As the sounds and vibes of Waking Windows fill Winooski this weekend, the Monkey House will keep things bumping until the wee hours of the morning. The bar and music venue is the music festival's unofficial center, and this year, it has pizza. Really good pizza.
Early in the pandemic, the Monkey started offering hot dogs and Cup Noodles to takeout customers along with its maple-whiskey lemonades and blueberry-lavender spritzers. The plan was to comply with the state's requirement that food be offered with to-go cocktails, making the fare more a formality than a real draw.
"We've always wanted to offer something for food, though," said Ali Nagle, Monkey House general manager and Waking Windows cofounder. "People know we have music, and we have a good late-night crowd, but we've never really had a solid happy hour crowd. And those people want food."
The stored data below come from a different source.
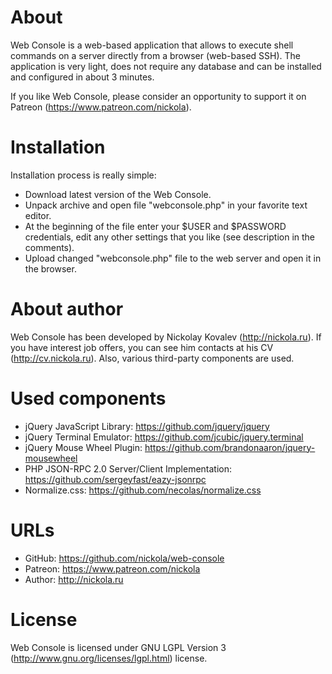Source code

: # About

Web Console is a web-based application that allows to execute shell commands on a server directly from a browser (web-based SSH).
The application is very light, does not require any database and can be installed and configured in about 3 minutes.

If you like Web Console, please consider an opportunity to support it on Patreon (https://www.patreon.com/nickola).

# Installation

Installation process is really simple:

  - Download latest version of the Web Console.
  - Unpack archive and open file "webconsole.php" in your favorite text editor.
  - At the beginning of the file enter your $USER and $PASSWORD credentials, edit any other settings that you like (see description in the comments).
  - Upload changed "webconsole.php" file to the web server and open it in the browser.

# About author

Web Console has been developed by Nickolay Kovalev (http://nickola.ru).
If you have interest job offers, you can see him contacts at his CV (http://cv.nickola.ru).
Also, various third-party components are used.

# Used components

  - jQuery JavaScript Library: https://github.com/jquery/jquery
  - jQuery Terminal Emulator: https://github.com/jcubic/jquery.terminal
  - jQuery Mouse Wheel Plugin: https://github.com/brandonaaron/jquery-mousewheel
  - PHP JSON-RPC 2.0 Server/Client Implementation: https://github.com/sergeyfast/eazy-jsonrpc
  - Normalize.css: https://github.com/necolas/normalize.css

# URLs

 - GitHub: https://github.com/nickola/web-console
 - Patreon: https://www.patreon.com/nickola
 - Author: http://nickola.ru

# License

Web Console is licensed under GNU LGPL Version 3 (http://www.gnu.org/licenses/lgpl.html) license.
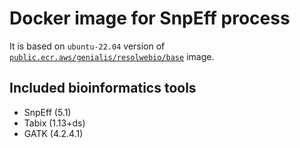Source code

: # Docker image for SnpEff process

It is based on `ubuntu-22.04` version of [`public.ecr.aws/genialis/resolwebio/base`](
https://gallery.ecr.aws/genialis/resolwebio/base) image.

Included bioinformatics tools
-----------------------------
* SnpEff (5.1)
* Tabix (1.13+ds)
* GATK (4.2.4.1)
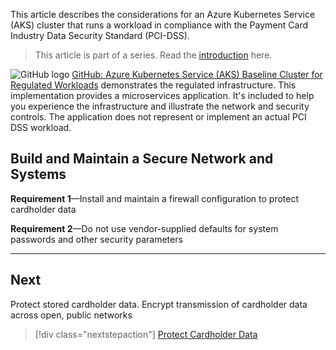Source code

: This article describes the considerations for an Azure Kubernetes Service (AKS) cluster that runs a workload in compliance with the Payment Card Industry Data Security Standard (PCI-DSS). 

> This article is part of a series. Read the [introduction](aks-pci-intro.yml) here.

![GitHub logo](../../../_images/github.png) [GitHub: Azure Kubernetes Service (AKS) Baseline Cluster for Regulated Workloads](https://github.com/mspnp/aks-baseline-regulated) demonstrates the regulated infrastructure. This implementation provides a microservices application. It's included to help you experience the infrastructure and illustrate the network and security controls. The application does not represent or implement an actual PCI DSS workload.

## Build and Maintain a Secure Network and Systems

**Requirement 1**&mdash;Install and maintain a firewall configuration to protect cardholder data

**Requirement 2**&mdash;Do not use vendor-supplied defaults for system passwords and other security parameters

***


## Next

Protect stored cardholder data. Encrypt transmission of cardholder data across open, public networks

> [!div class="nextstepaction"]
> [Protect Cardholder Data](aks-pci-data.yml)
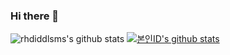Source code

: ### Hi there 👋

![rhdiddlsms's github stats](https://github-readme-stats.vercel.app/api?username=rhdiddlsms&show_icons=true)
[![본인ID's github stats](https://github-readme-stats.vercel.app/api/top-langs/?username=rhdiddlsms&show_icons=true&hide_border=true&title_color=004386&icon_color=004386&layout=compact)](https://github.com/rhdiddlsms)

<!--
**rhdiddlsms/rhdiddlsms** is a ✨ _special_ ✨ repository because its `README.md` (this file) appears on your GitHub profile.

Here are some ideas to get you started:

- 🔭 I’m currently working on ...
- 🌱 I’m currently learning ...
- 👯 I’m looking to collaborate on ...
- 🤔 I’m looking for help with ...
- 💬 Ask me about ...
- 📫 How to reach me: ...
- 😄 Pronouns: ...
- ⚡ Fun fact: ...
-->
Then Taylor Parsons, who has worked at the Monkey for "seven or eight years," ran with an idea the team had been kicking around. "The one thing that was realistic — and would actually be real substance for people — is pizza," he said.
Parsons put his New England Culinary Institute training to use, creating a pizza program from scratch in the fall of 2020.
After that winter's pandemic shutdown, the Monkey relaunched its pizza full force in April 2021. The bar didn't originally have a kitchen, but now it has pizza ovens in the back corner and a prep kitchen upstairs, which it shares with its catering affiliate, Fluid Bar Service.
The New York-style slices quickly gathered a following. The Monkey hired a pizza team, cross-trained bar staff and started offering whole pies. Now, pizza sales make up 15 percent of the bar's total revenue and even more on show nights. Whole pies are available until 10 p.m., with slices typically on offer until midnight.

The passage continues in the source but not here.